Overwhelmingly the thought that crosses my mind when I speak with the many people I talk with is how “lost” they seem. Regardless of education, finances, beliefs or location, the vast majority of people seem to have given control of their lives to someone or something else. These things then become their justification for allowing their own personal happiness to slip by. There is one surefire way I have discovered to put an end to all of this, to regain control of your life, your schedule, your day and your time and to put an end once and for all to the endless line of people and things wanting more and more from you. This thing is the word “no.”
“No” is an amazing little word. It can be said in many ways, but the message is the same. “I can’t commit to that right now,” or “I need a couple days to think about it (then don’t),” or “that doesn’t work for me right now” or “maybe next time” or possibly even the more simple and more direct “no,” but whatever your approach, the answer “no” stops the time grab and energy sucking going on in your life in its tracks. What you’ll find is that the people and things stealing your joy, your time and your energy soon find another person to feed off of allowing you to breathe and enjoy your time doing the things you want to be doing.
When you’re saying “yes” to others, make sure you’re not saying “no” to yourself. – Paulo Coelho
My friends, you have the exact amount of time in the day that everyone else has. If you can find people in your life who seem to have the space and time to breathe and relax and enjoy their life, I guarantee you they have, in some way or another, put the word “no” to good use and use it as a means of habit when opportunities to give up their time and energy are presented. I personally say no to just about everything and I can tell you it really is amazing! I haven’t had anyone ask me to do anything trivial that I can think of in quite some time. When people do ask something of me, it matters, it’s important and it’s worthwhile. They’ve learned what I value and they request my time when they know it’s something I’ll find value in. If you take just a week to use “no” as your default answer, I can promise you time will begin to free-up in your life and the stress of a hectic schedule will start to ease. If you’re able to practice “no” for a whole month, I dare say you’ll never go back to the “yes” mentality.
Here are some things I’ve found that not only help us say “no” but also give us positive things to live for:
1. Schedule Things That Bring You Happiness
This will ensure you have set aside space for this in your life and gives you a great reason to tell people “no” when their requests try to take that time for some other reason. By scheduling the things that bring joy to your life, you are creating a situation where you are in control and are in a position to take even more control of your time and schedule in the future.
2. Identify Then Reduce Your Number of Priorities
We all have too many things prioritized that don’t need to be. Are the people and things you give your time to truly in need of it? What about those that you give time and energy to freely who don’t return the favor?

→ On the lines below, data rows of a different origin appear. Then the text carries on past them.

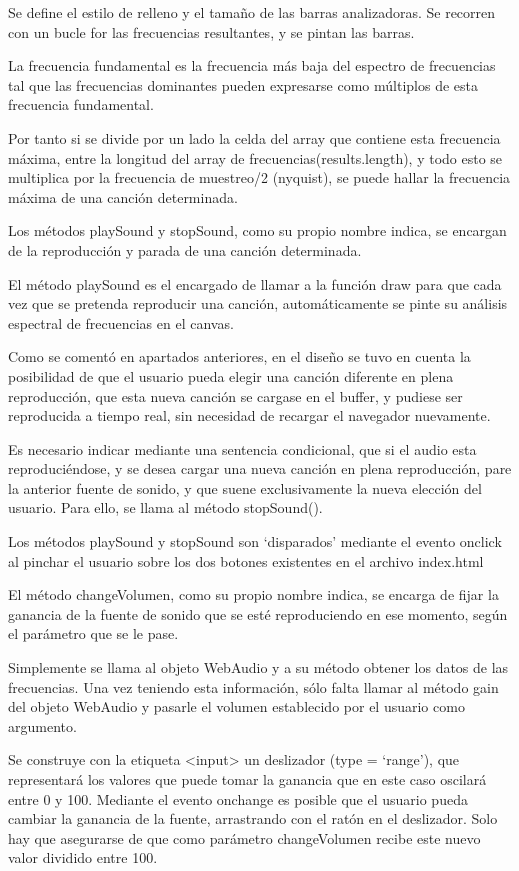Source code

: Se define el estilo de relleno y el tamaño de las barras analizadoras.
Se recorren con un bucle for las frecuencias resultantes, y se pintan las barras.

La frecuencia fundamental es la frecuencia más baja del espectro de frecuencias tal que las frecuencias dominantes pueden expresarse como múltiplos de esta frecuencia fundamental.

Por tanto si se divide por un lado la celda del array que contiene esta frecuencia máxima, entre la longitud del array de frecuencias(results.length), y todo esto se multiplica por la frecuencia de muestreo/2 (nyquist),  se puede hallar la frecuencia máxima de una canción determinada.

Los métodos playSound y stopSound, como su propio nombre indica, se encargan de la reproducción y parada de una canción determinada.

El método playSound es el encargado de llamar a la función draw para que cada vez que se pretenda reproducir una canción, automáticamente se pinte su análisis espectral de frecuencias en el canvas. 

Como se comentó en apartados anteriores, en el diseño se tuvo en cuenta la posibilidad de que el usuario pueda elegir una canción diferente en plena reproducción, que esta nueva canción se cargase en el buffer, y pudiese ser reproducida a tiempo real, sin necesidad de recargar el navegador nuevamente.

Es necesario indicar mediante una sentencia condicional, que si el audio esta reproduciéndose, y se desea cargar una nueva canción en plena reproducción,   pare la anterior fuente de sonido, y que suene exclusivamente la nueva elección del usuario.  Para ello, se llama al método stopSound().

Los métodos playSound y stopSound son ‘disparados’ mediante el evento onclick al pinchar el usuario sobre los dos botones existentes en el archivo index.html

El método changeVolumen, como su propio nombre indica, se encarga de fijar la ganancia de la fuente de sonido que se esté reproduciendo en ese momento, según el parámetro que se le pase.

Simplemente se llama al objeto WebAudio y a su método obtener los datos de las frecuencias. Una vez teniendo esta información, sólo falta llamar al método gain del objeto WebAudio y pasarle el volumen establecido por el usuario como argumento.

Se construye con la etiqueta <input> un deslizador (type = ‘range’), que representará los valores que puede tomar la ganancia que en este caso oscilará entre 0 y 100. Mediante el evento onchange es posible que el usuario pueda cambiar la ganancia de la fuente, arrastrando con el ratón en el deslizador. Solo hay que asegurarse de que como parámetro changeVolumen recibe  este nuevo valor  dividido entre 100. 

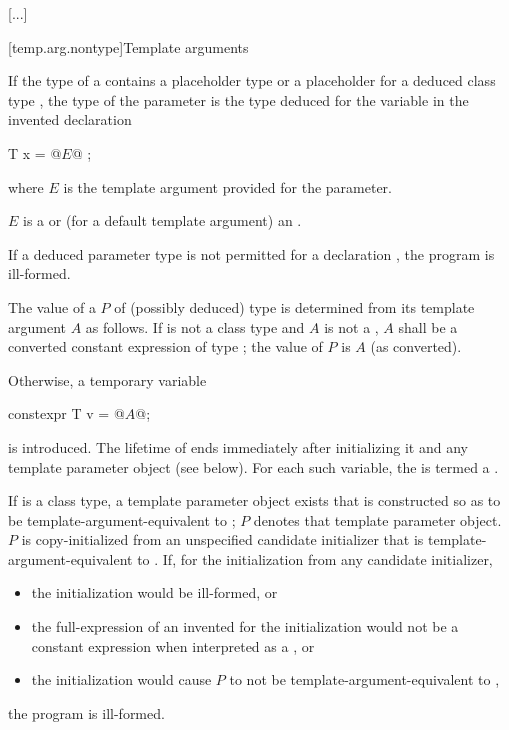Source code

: \documentclass{wg21}
\begin{document}
\textcolor{noteclr}{[...]}

[temp.arg.nontype]{Template  arguments}

\pnum
If the type  of a  
contains a placeholder type 
or a placeholder for a deduced class type ,
the type of the parameter is the type deduced
for the variable  in the invented declaration
\begin{codeblock}
    T x = @$E$@ ;
\end{codeblock}
where $E$ is the template argument provided for the parameter.
\begin{note}
    $E$ is a  or
    (for a default template argument) an .
\end{note}
If a deduced parameter type is not permitted
for a  declaration ,
the program is ill-formed.

\pnum
The value of a   $P$
of (possibly deduced) type 
is determined from its template argument $A$ as follows.
If  is not a class type and
$A$ is not a ,
$A$ shall be a converted constant expression 
of type ; the value of $P$ is $A$ (as converted).

\pnum
Otherwise, a temporary variable
\begin{codeblock}
    constexpr T v = @$A$@;
\end{codeblock}
is introduced.
The lifetime of  ends immediately after initializing it and
any template parameter object (see below).
For each such variable,
the  
is termed a .

\pnum
If  is a class type,
a template parameter object exists
that is constructed so as to be template-argument-equivalent to ;
$P$ denotes that template parameter object.
$P$ is copy-initialized from an unspecified candidate initializer
that is template-argument-equivalent to .
If, for the initialization from any candidate initializer,
\begin{itemize}
    \item
    the initialization would be ill-formed, or
    \item
    the full-expression of an invented 
    for the initialization would not be a constant expression
    when interpreted as a , or
    \item
    the initialization would cause $P$ to not be template-argument-equivalent to ,
\end{itemize}
the program is ill-formed.
\end{document}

Identify who these people and things are and find a way to minimize if not completely delete them. Over the years, I have found it very freeing to reduce contact with needy, helpless, whiny people who need my energy in order to get through the day. These people will always find someone else to latch onto so don’t think twice about reducing the access you give them to your life. I prefer the “delete” method meaning, I just don’t associate with those people anymore. But, if you’re more empathetic about this, you can use the “fade” method which allows you to cut-back on your time with them over time. Either way, get started by identifying who these people and things are and start reducing the footprint they have on your time. Get rid of 20% of the people and things you carelessly prioritize and watch the time you have to live life on your terms increase dramatically.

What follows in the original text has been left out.